▶ Work to complete: Return the data below unchanged. Drop any pictures.

▶ Records from a data source:
──────

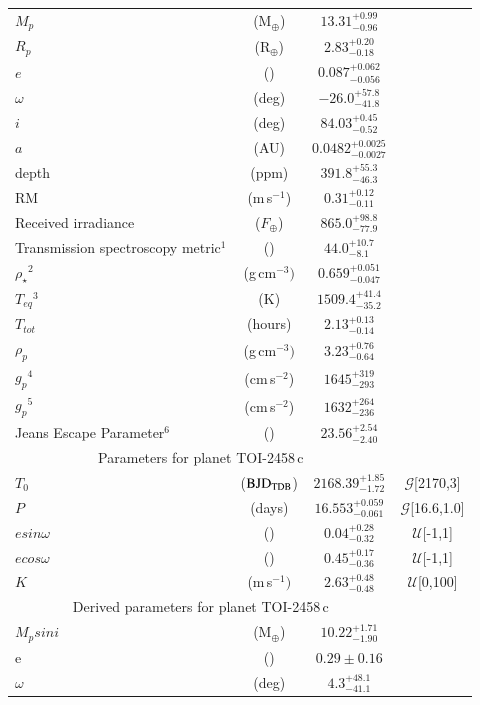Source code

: \documentclass[traditabstract,longauth]{aa}
\providecommand{\bjdtdb}{\ensuremath{\rm {BJD_{TDB}}}}
\begin{document}
\begin{longtable}{lccc}
$M_p$ & (M$_{\oplus}$) & $ 13.31_{-0.96}^{+0.99} $ \\ 
$R_p$ & (R$_{\oplus}$) & $ 2.83_{-0.18}^{+0.20} $ \\
$e$ & () & $ 0.087_{-0.056}^{+0.062} $ \\ 
$\omega$ & (deg) & $ -26.0_{-41.8}^{+57.8} $ \\
$i$ & (deg) & $ 84.03_{-0.52}^{+0.45} $ \\ 
$a$ & (AU) & $ 0.0482_{-0.0027}^{+0.0025} $ \\ 
depth & (ppm) & $ 391.8_{-46.3}^{+55.3} $ \\ 
RM & (m\,s$^{-1}$) & $ 0.31_{-0.11}^{+0.12} $ \\ 
Received irradiance & ($F_{\oplus}$) & $ 865.0_{-77.9}^{+98.8} $ \\ 
Transmission spectroscopy metric$^1$ & () & $ 44.0_{-8.1}^{+10.7} $ \\  
$\rho_\star$$^2$ &(g\,cm$^{-3})$ & $ 0.659_{-0.047}^{+0.051} $ \\ 
$T_{eq}$$^3$ & (K) & $ 1509.4_{-35.2}^{+41.4} $ \\ 
$T_{tot}$ & (hours) & $ 2.13_{-0.14}^{+0.13} $ \\  
$\rho_p$ & (g\,cm$^{-3})$ & $ 3.23_{-0.64}^{+0.76} $ \\  
$g_p$$^4$ & (cm\,s$^{-2}$) & $ 1645_{-293}^{+319} $ \\
$g_p$$^5$ & (cm\,s$^{-2}$) & $ 1632_{-236}^{+264} $ \\
Jeans Escape Parameter$^6$ & () & $ 23.56_{-2.40}^{+2.54} $ \\ 
\hline
\multicolumn{3}{c}{Parameters for planet TOI-2458\,c} \\
\hline
$T_0$ & (\bjdtdb) &  $ 2168.39_{-1.72}^{+1.85} $ & $\mathcal{G}$[2170,3] \\ 
$P$ & (days) &  $ 16.553_{-0.061}^{+0.059} $ & $\mathcal{G}$[16.6,1.0] \\
{$esin\omega$} & () & $ 0.04_{-0.32}^{+0.28} $ & $\mathcal{U}$[-1,1] \\
{$ecos\omega$} & () & $ 0.45_{-0.36}^{+0.17} $ & $\mathcal{U}$[-1,1] \\
$K$ & (m\,s$^{-1})$ & $ 2.63_{-0.48}^{+0.48} $ & $\mathcal{U}$[0,100] \\
\hline
\multicolumn{3}{c}{Derived parameters for planet TOI-2458\,c} \\
\hline
$M_psini$ & (M$_{\oplus}$) & $ 10.22_{-1.90}^{+1.71} $\\
e & () & $ 0.29 \pm 0.16 $ \\ 
$\omega$ & (deg) & $ 4.3_{-41.1}^{+48.1} $ \\ 

\end{longtable}
\end{document}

──────

▶ Expected output:
Source code

: \documentclass[traditabstract,longauth]{aa}
\providecommand{\bjdtdb}{\ensuremath{\rm {BJD_{TDB}}}}
\begin{document}
\begin{longtable}{lccc}
$M_p$ & (M$_{\oplus}$) & $ 13.31_{-0.96}^{+0.99} $ \\ 
$R_p$ & (R$_{\oplus}$) & $ 2.83_{-0.18}^{+0.20} $ \\
$e$ & () & $ 0.087_{-0.056}^{+0.062} $ \\ 
$\omega$ & (deg) & $ -26.0_{-41.8}^{+57.8} $ \\
$i$ & (deg) & $ 84.03_{-0.52}^{+0.45} $ \\ 
$a$ & (AU) & $ 0.0482_{-0.0027}^{+0.0025} $ \\ 
depth & (ppm) & $ 391.8_{-46.3}^{+55.3} $ \\ 
RM & (m\,s$^{-1}$) & $ 0.31_{-0.11}^{+0.12} $ \\ 
Received irradiance & ($F_{\oplus}$) & $ 865.0_{-77.9}^{+98.8} $ \\ 
Transmission spectroscopy metric$^1$ & () & $ 44.0_{-8.1}^{+10.7} $ \\  
$\rho_\star$$^2$ &(g\,cm$^{-3})$ & $ 0.659_{-0.047}^{+0.051} $ \\ 
$T_{eq}$$^3$ & (K) & $ 1509.4_{-35.2}^{+41.4} $ \\ 
$T_{tot}$ & (hours) & $ 2.13_{-0.14}^{+0.13} $ \\  
$\rho_p$ & (g\,cm$^{-3})$ & $ 3.23_{-0.64}^{+0.76} $ \\  
$g_p$$^4$ & (cm\,s$^{-2}$) & $ 1645_{-293}^{+319} $ \\
$g_p$$^5$ & (cm\,s$^{-2}$) & $ 1632_{-236}^{+264} $ \\
Jeans Escape Parameter$^6$ & () & $ 23.56_{-2.40}^{+2.54} $ \\ 
\hline
\multicolumn{3}{c}{Parameters for planet TOI-2458\,c} \\
\hline
$T_0$ & (\bjdtdb) &  $ 2168.39_{-1.72}^{+1.85} $ & $\mathcal{G}$[2170,3] \\ 
$P$ & (days) &  $ 16.553_{-0.061}^{+0.059} $ & $\mathcal{G}$[16.6,1.0] \\
{$esin\omega$} & () & $ 0.04_{-0.32}^{+0.28} $ & $\mathcal{U}$[-1,1] \\
{$ecos\omega$} & () & $ 0.45_{-0.36}^{+0.17} $ & $\mathcal{U}$[-1,1] \\
$K$ & (m\,s$^{-1})$ & $ 2.63_{-0.48}^{+0.48} $ & $\mathcal{U}$[0,100] \\
\hline
\multicolumn{3}{c}{Derived parameters for planet TOI-2458\,c} \\
\hline
$M_psini$ & (M$_{\oplus}$) & $ 10.22_{-1.90}^{+1.71} $\\
e & () & $ 0.29 \pm 0.16 $ \\ 
$\omega$ & (deg) & $ 4.3_{-41.1}^{+48.1} $ \\ 

\end{longtable}
\end{document}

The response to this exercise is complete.